On 19 June 2012, the Financial Times published an article which suggests that US insurers and reinsurers may need to be scared of the FSA as well

.Apparently in response to US criticisms about the quality of regulation in the UK, and the regulatory issues that are said to have arisen here, the Financial Times reports the Sants view: 'What is deeply unsatisfactory is that we have very little prudential oversight of a branch.' When the UK revamps its regulatory structure next year, it 'has to be clear and public about its reliance on overseas regulators or it should consider [forcing] subsidiarisation'.

At first blush, and from a regulatory perspective, forced subsidiarisation seems desirable. What's not to like? The firm subsidiarises its branch, the branch has to be fully capitalised, and the FSA can regulate all of its activities, not just some. That should mean the UK can avoid some of the problems that followed the Lehmans and Icelandic banking collapses, because they were operating in the UK via branches.

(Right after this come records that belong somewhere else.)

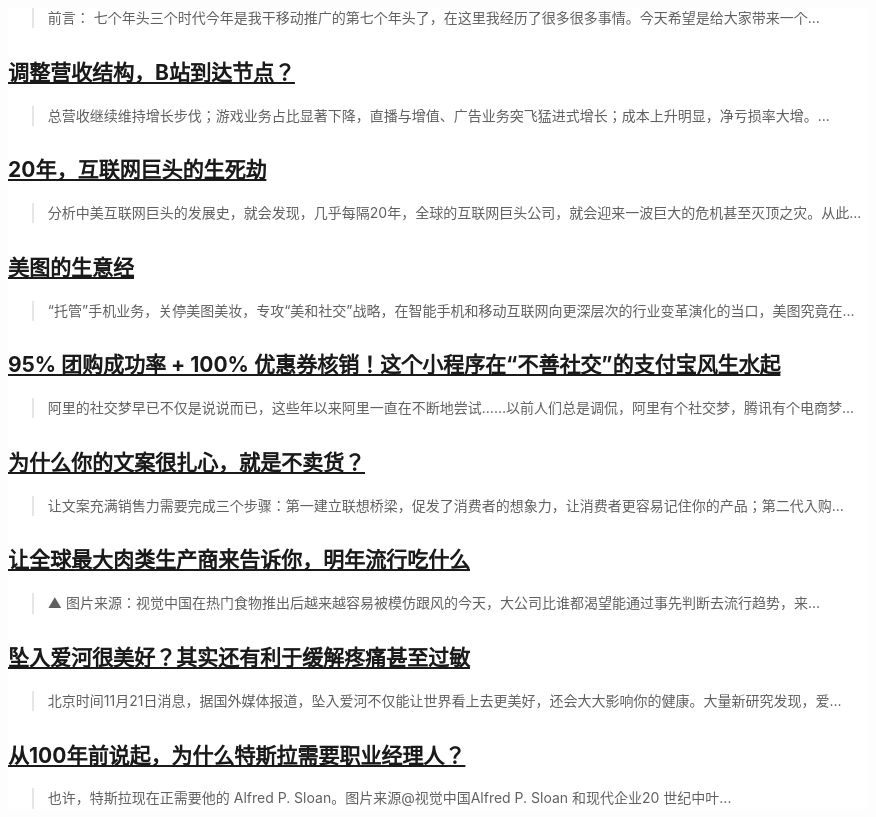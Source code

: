  > 前言： 七个年头三个时代今年是我干移动推广的第七个年头了，在这里我经历了很多很多事情。今天希望是给大家带来一个...
 ## [调整营收结构，B站到达节点？](http://www.pmtoo.com/article/58542.html)
 > 总营收继续维持增长步伐；游戏业务占比显著下降，直播与增值、广告业务突飞猛进式增长；成本上升明显，净亏损率大增。...
 ## [20年，互联网巨头的生死劫](http://www.pmtoo.com/article/58534.html)
 > 分析中美互联网巨头的发展史，就会发现，几乎每隔20年，全球的互联网巨头公司，就会迎来一波巨大的危机甚至灭顶之灾。从此...
 ## [美图的生意经](http://www.pmtoo.com/article/58531.html)
 > “托管”手机业务，关停美图美妆，专攻“美和社交”战略，在智能手机和移动互联网向更深层次的行业变革演化的当口，美图究竟在...
 ## [95% 团购成功率 + 100% 优惠券核销！这个小程序在“不善社交”的支付宝风生水起](http://www.pmtoo.com/article/58520.html)
 > 阿里的社交梦早已不仅是说说而已，这些年以来阿里一直在不断地尝试……以前人们总是调侃，阿里有个社交梦，腾讯有个电商梦...
 ## [为什么你的文案很扎心，就是不卖货？](http://www.pmtoo.com/article/58509.html)
 > 让文案充满销售力需要完成三个步骤：第一建立联想桥梁，促发了消费者的想象力，让消费者更容易记住你的产品；第二代入购...
 ## [让全球最大肉类生产商来告诉你，明年流行吃什么](http://www.pmtoo.com/article/58505.html)
 > ▲ 图片来源：视觉中国在热门食物推出后越来越容易被模仿跟风的今天，大公司比谁都渴望能通过事先判断去流行趋势，来...
 ## [坠入爱河很美好？其实还有利于缓解疼痛甚至过敏](http://www.pmtoo.com/article/58502.html)
 > 北京时间11月21日消息，据国外媒体报道，坠入爱河不仅能让世界看上去更美好，还会大大影响你的健康。大量新研究发现，爱...
 ## [从100年前说起，为什么特斯拉需要职业经理人？](http://www.pmtoo.com/article/58498.html)
 > 也许，特斯拉现在正需要他的 Alfred P. Sloan。图片来源@视觉中国Alfred P. Sloan 和现代企业20 世纪中叶...

    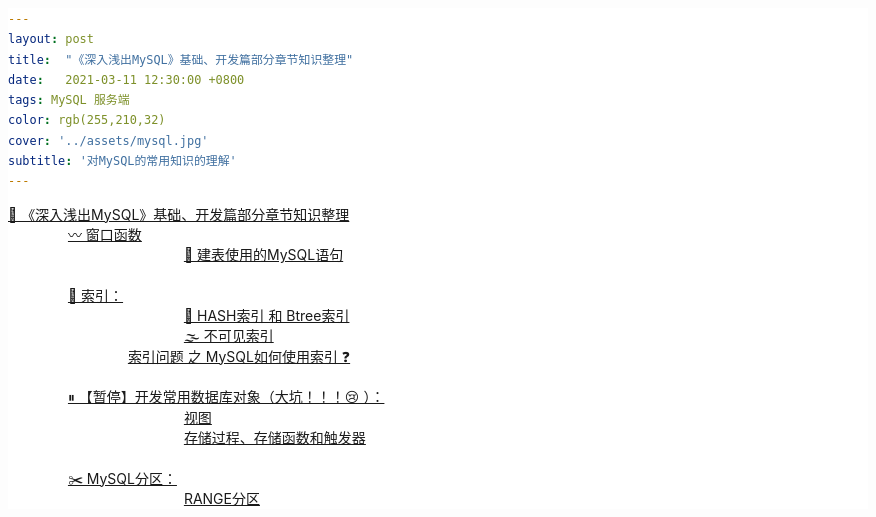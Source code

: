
 ```yaml
---
layout: post
title:  "《深入浅出MySQL》基础、开发篇部分章节知识整理"
date:   2021-03-11 12:30:00 +0800
tags: MySQL 服务端
color: rgb(255,210,32)
cover: '../assets/mysql.jpg'
subtitle: '对MySQL的常用知识的理解'
---
```


<div class='md-toc' mdtype='toc'>
    <p class="md-toc-content" role="list">
        <span role="listitem" class="md-toc-item md-toc-h1" data-ref="n257">
            <a class="md-toc-inner" href="#book-深入浅出mysql基础开发篇部分章节知识整理">📖 《深入浅出MySQL》基础、开发篇部分章节知识整理</a>
        </span>
        <br/>&emsp;&emsp;&emsp;&emsp;<span role="listitem" class="md-toc-item md-toc-h2" data-ref="n5">
            <a class="md-toc-inner" href="#wavydash-窗口函数">〰️ 窗口函数</a>
        </span><br/>
         &emsp;&emsp;&emsp;&emsp;&emsp;&emsp;&emsp;&emsp; &emsp;&emsp;&emsp;&emsp;<span role="listitem" class="md-toc-item md-toc-h4"
            data-ref="n70">
            <a class="md-toc-inner" href="#memo-建表使用的mysql语句">📝
                建表使用的MySQL语句</a>
        </span><br/>
        <br/>&emsp;&emsp;&emsp;&emsp;<span role="listitem" class="md-toc-item md-toc-h2" data-ref="n73">
            <a class="md-toc-inner" href="#bookmarktabs-索引">📑 索引：</a>
        </span><br/>
         &emsp;&emsp;&emsp;&emsp;&emsp;&emsp;&emsp;&emsp; &emsp;&emsp;&emsp;&emsp;<span role="listitem" class="md-toc-item md-toc-h4"
            data-ref="n93">
            <a class="md-toc-inner" href="#pagefacingup-hash索引-和-btree索引">📄 HASH索引 和 Btree索引</a>
        </span><br/>
         &emsp;&emsp;&emsp;&emsp;&emsp;&emsp;&emsp;&emsp; &emsp;&emsp;&emsp;&emsp;<span role="listitem" class="md-toc-item md-toc-h4"
            data-ref="n119">
            <a class="md-toc-inner" href="#fog-不可见索引">🌫 不可见索引</a>
        </span><br/>
         &emsp;&emsp;&emsp;&emsp; &emsp;&emsp;&emsp;&emsp;<span role="listitem" class="md-toc-item md-toc-h3" data-ref="n129">
            <a class="md-toc-inner" href="#索引问题-之-mysql如何使用索引-question">索引问题 之 MySQL如何使用索引 ❓</a>
        </span><br/>
        <br/>&emsp;&emsp;&emsp;&emsp;<span role="listitem" class="md-toc-item md-toc-h2" data-ref="n164">
            <a class="md-toc-inner" href="#pausebutton-暂停开发常用数据库对象大坑cry-）">⏸ 【暂停】开发常用数据库对象（大坑！！！😢 ）：</a>
        </span><br/>
         &emsp;&emsp;&emsp;&emsp;&emsp;&emsp;&emsp;&emsp; &emsp;&emsp;&emsp;&emsp;<span role="listitem" class="md-toc-item md-toc-h4"
            data-ref="n167">
            <a class="md-toc-inner" href="#视图">视图</a>
        </span><br/>
         &emsp;&emsp;&emsp;&emsp;&emsp;&emsp;&emsp;&emsp; &emsp;&emsp;&emsp;&emsp;<span role="listitem" class="md-toc-item md-toc-h4"
            data-ref="n178">
            <a class="md-toc-inner" href="#存储过程存储函数和触发器">存储过程、存储函数和触发器 </a>
        </span><br/>
        <br/>&emsp;&emsp;&emsp;&emsp;<span role="listitem" class="md-toc-item md-toc-h2" data-ref="n181">
            <a class="md-toc-inner" href="#scissors-mysql分区">✂️ MySQL分区：</a>
        </span><br/>
         &emsp;&emsp;&emsp;&emsp;&emsp;&emsp;&emsp;&emsp; &emsp;&emsp;&emsp;&emsp;<span role="listitem" class="md-toc-item md-toc-h4"
            data-ref="n203">
            <a class="md-toc-inner" href="#range分区">RANGE分区 </a>
        </span><br/>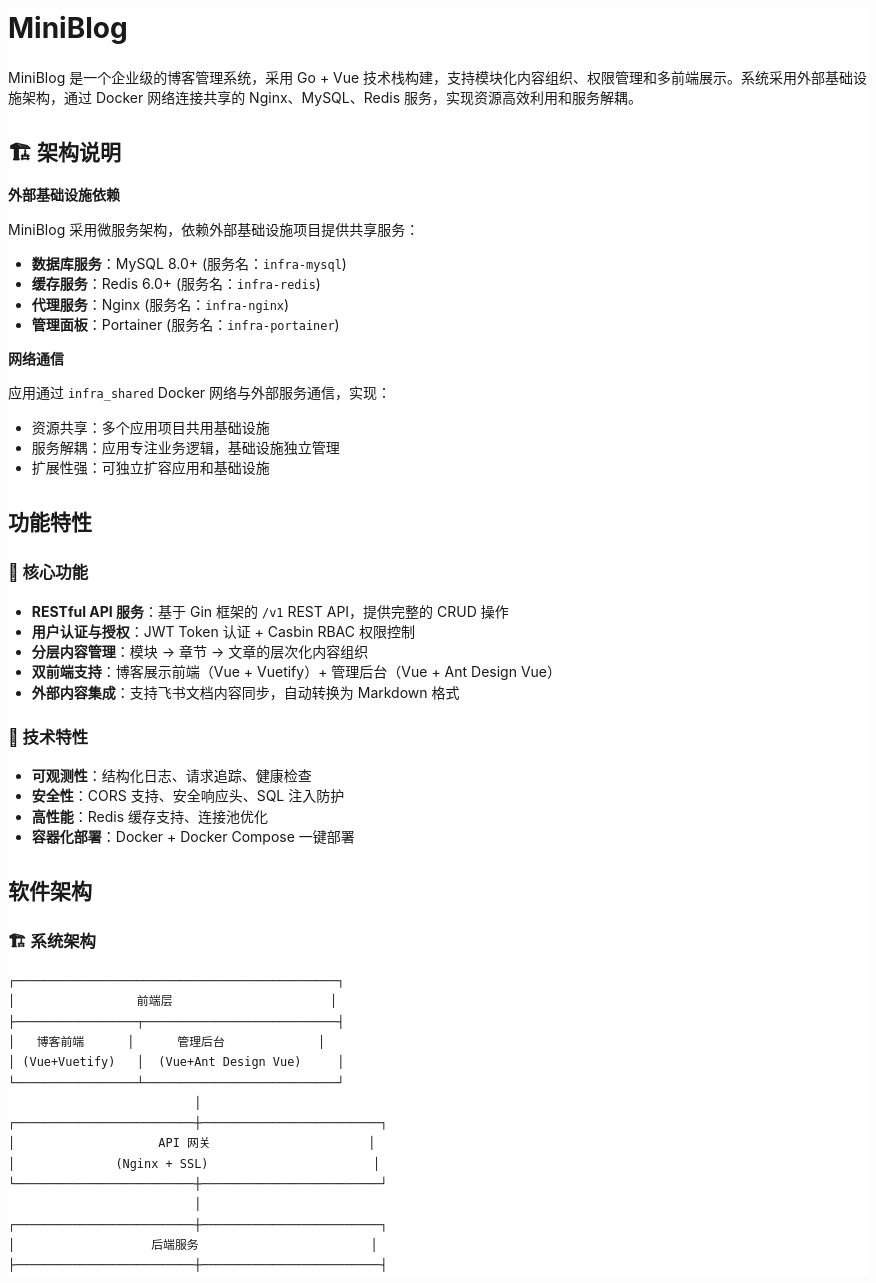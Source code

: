 # MiniBlog



MiniBlog 是一个企业级的博客管理系统，采用 Go + Vue 技术栈构建，支持模块化内容组织、权限管理和多前端展示。系统采用外部基础设施架构，通过 Docker 网络连接共享的 Nginx、MySQL、Redis 服务，实现资源高效利用和服务解耦。

## 🏗️ 架构说明

**外部基础设施依赖**

MiniBlog 采用微服务架构，依赖外部基础设施项目提供共享服务：

- **数据库服务**：MySQL 8.0+ (服务名：`infra-mysql`)
- **缓存服务**：Redis 6.0+ (服务名：`infra-redis`)
- **代理服务**：Nginx (服务名：`infra-nginx`)
- **管理面板**：Portainer (服务名：`infra-portainer`)

**网络通信**

应用通过 `infra_shared` Docker 网络与外部服务通信，实现：

- 资源共享：多个应用项目共用基础设施
- 服务解耦：应用专注业务逻辑，基础设施独立管理
- 扩展性强：可独立扩容应用和基础设施

## 功能特性



### 🚀 核心功能

- **RESTful API 服务**：基于 Gin 框架的 `/v1` REST API，提供完整的 CRUD 操作
- **用户认证与授权**：JWT Token 认证 + Casbin RBAC 权限控制
- **分层内容管理**：模块 → 章节 → 文章的层次化内容组织
- **双前端支持**：博客展示前端（Vue + Vuetify）+ 管理后台（Vue + Ant Design Vue）
- **外部内容集成**：支持飞书文档内容同步，自动转换为 Markdown 格式

### 🔧 技术特性

- **可观测性**：结构化日志、请求追踪、健康检查
- **安全性**：CORS 支持、安全响应头、SQL 注入防护
- **高性能**：Redis 缓存支持、连接池优化
- **容器化部署**：Docker + Docker Compose 一键部署

## 软件架构



### 🏗️ 系统架构

```
┌─────────────────────────────────────────────┐
│                 前端层                      │
├─────────────────┬───────────────────────────┤
│   博客前端      │      管理后台             │
│ (Vue+Vuetify)   │  (Vue+Ant Design Vue)     │
└─────────────────┴───────────────────────────┘
                          │
┌─────────────────────────┼─────────────────────────┐
│                    API 网关                      │
│              (Nginx + SSL)                       │
└─────────────────────────┼─────────────────────────┘
                          │
┌─────────────────────────┼─────────────────────────┐
│                   后端服务                        │
├─────────────────────────┼─────────────────────────┤
```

But that hardly seems appropriate or desirable if you're a US insurer or reinsurer. For starters, banks and (re)insurers don't collapse in the same way, and when they do collapse, it's rarely for the same reasons.

Subsidiarising a (re)insurer's UK branch necessarily reduces the assets available to (re)insureds in the event of a claim, and it concentrates (re)insurance risk in the London market.

Worse than that, the FSA now has to decide how it will supervise the group created or extended by subsidiarisation. And that may well mean making the new subsidiary responsible for the group solvency capital and ORSA obligations...a step that could eventually mean the FSA indirectly supervising US firms, under Solvency II rules, unless the US becomes Solvency II equivalent.

Now who needs to be scared of the FSA?